I bet you think the Balcony is were I stay a lot.  Yes I do, but I do have life after it.  I admit that lately it is in Doctor offices or hospital and that I could write about that.  But a little of that goes a long way.  The Halls are a good subject sometime.  I saw a lady yesterday who said that she and I are the oldest out here.  I think I know what she meant.  But she is not exactly right.  She told me how young I look for my age and what pretty skin I have.  Not wrinkled!  Oh well .I also met a friend who has a new rollator,  up to date white one.  My it looked pretty among all the black ones.  Wish mine was as pretty.  My poem will not come together.  I should not worry because it is always this way.  Thoughts race around and around my brain and then all of the sudden they come together.  Must wait and be patient.  Not my best thing to wait.  I have to remind myself the "Be still and wait."

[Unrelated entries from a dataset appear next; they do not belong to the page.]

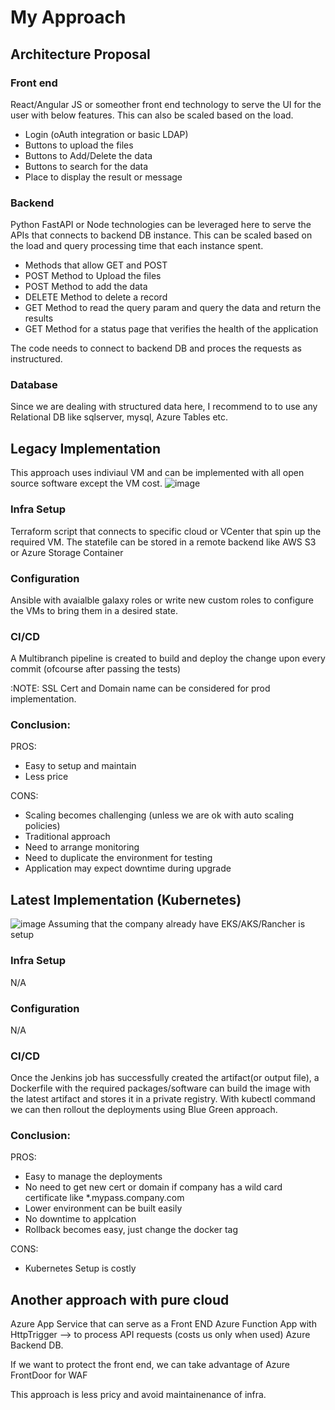 # My Approach

## Architecture Proposal
### Front end
React/Angular JS or someother front end technology to serve the UI for the user with below features.  This can also be scaled based on the load.
 - Login (oAuth integration or basic LDAP)
 - Buttons to upload the files
 - Buttons to Add/Delete the data
 - Buttons to search for the data
 - Place to display the result or message

### Backend
Python FastAPI or Node technologies can be leveraged here to serve the APIs that connects to backend DB instance.  This can be scaled based on the load and query processing time that each instance spent.
- Methods that allow GET and POST
- POST Method to Upload the files
- POST Method to add the data
- DELETE Method to delete a record
- GET Method to read the query param and query the data and return the results
- GET Method for a status page that verifies the health of the application

The code needs to connect to backend DB and proces the requests as instructured.

### Database
Since we are dealing with structured data here, I recommend to to use any Relational DB like sqlserver, mysql, Azure Tables etc.


## Legacy Implementation
This approach uses indiviaul VM and can be implemented with all open source software except the VM cost.
![image](https://user-images.githubusercontent.com/86123183/144100504-9871e151-04c7-41b4-afc5-34634c0eb677.png)
### Infra Setup
Terraform script that connects to specific cloud or VCenter that spin up the required VM.  The statefile can be stored in a remote backend like AWS S3 or Azure Storage Container

### Configuration
Ansible with avaialble galaxy roles or write new custom roles to configure the VMs to bring them in a desired state.

### CI/CD
A Multibranch pipeline is created to build and deploy the change upon every commit (ofcourse after passing the tests)

:NOTE: SSL Cert and Domain name can be considered for prod implementation.

### Conclusion:
PROS:
 - Easy to setup and maintain
 - Less price

CONS:
 - Scaling becomes challenging (unless we are ok with auto scaling policies)
 - Traditional approach
 - Need to arrange monitoring
 - Need to duplicate the environment for testing
 - Application may expect downtime during upgrade


## Latest Implementation (Kubernetes)
![image](https://user-images.githubusercontent.com/86123183/144100416-303ea534-2b49-40cd-947c-39823092b4c1.png)
Assuming that the company already have EKS/AKS/Rancher is setup

### Infra Setup
N/A

### Configuration
N/A

### CI/CD
Once the Jenkins job has successfully created the artifact(or output file), a Dockerfile with the required packages/software can build the image with the latest artifact and stores it in a private registry.  With kubectl command we can then rollout the deployments using Blue Green approach.

### Conclusion:
PROS:
 - Easy to manage the deployments
 - No need to get new cert or domain if company has a wild card certificate like *.mypass.company.com
 - Lower environment can be built easily
 - No downtime to applcation
 - Rollback becomes easy, just change the docker tag

CONS:
 - Kubernetes Setup is costly


## Another approach with pure cloud
Azure App Service that can serve as a Front END
Azure Function App with HttpTrigger --> to process API requests (costs us only when used)
Azure Backend DB.

If we want to protect the front end, we can take advantage of Azure FrontDoor for WAF

This approach is less pricy and avoid maintainenance of infra.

Jan came yesterday and brought groceries and we did a little business and had lunch in the Cyber.  I realized how Jan and Amy save me from going to assisted living.  They do so much for me that I can't do anymore.  It really has slipped up on me although it has been happening slowly but surely.  It happens this way and sometime sudden.  I have seen a lot.  It can be a little depressing when you know you are not in control.  A little frightening too.

Jan brought me the AARP magazine.  Willie Nelson was on the front page with a nice article about him.  She knows I like him.  I have CD's of his and I must play them again.  I kind of forgot him.  The fresh fruit has been outstanding this season and Jan and Amy have kept me supplied.  The peaches and watermelon are my favorite.  See I can talk about some good things.

As Amy says with her blog title  "It is all funny."  Why not laugh?

Betty Bop










July 21, 2018

BREEZE ON BALCONY

Cloudy, so it was pleasant out there.  I am writing a new poem about SCV being like a cruise ship. So many people have made the comment that it is like one.  I have come up with catchy titles, but have not settled on one yet.  I think it will be interesting.  Later I will share it, if things go well.  My home nurse paid his last visit yesterday.  Does that mean I have graduated? Hope so. Maybe my creativity is the diploma?  I will take it. I  am better in some ways.  Still need the rollator for balance in the hallway. That may be permanent. Oh well, I will adjust. 
All my Accidental Breakfast members have told me that they miss me on Saturday morning.  I fully intended to go this morning, but I slept till 7 and just did not make it.  I will try next time.  I did have OJ, frozen whole wheat waffles. turkey bacon and banana on my waffle and coffee inside and outside on Balcony.  My very rude bird kept up his song of "Senior, Senior, Senior."  I declare that is what it sounds like.  Well I guess I am a senior but that title I do not really like.  I like "Old Girl" better.  At least my little bit of humor is coming back

Betty Boop  

July 20, 2018

MORE NEW DOCTORS

This time a Periodontics. Turns out he is the husband of my new dentist  who took over my old dentist practice. Go figure!!.  Nice set up?  O well, so be it.  Anyway they are all younger than me, so I will have them from now on.  Very nice young man with up to date knowledge and the price to match!!  He scheduled a biopsy on the small patch that has appeared on my gum.  The way to tell it is nothing to be concerned about.  Another way of saying,"I don't know what the heck it is."  I will go Monday and have that done.  Pray for me that they will find out what it is and not to worry.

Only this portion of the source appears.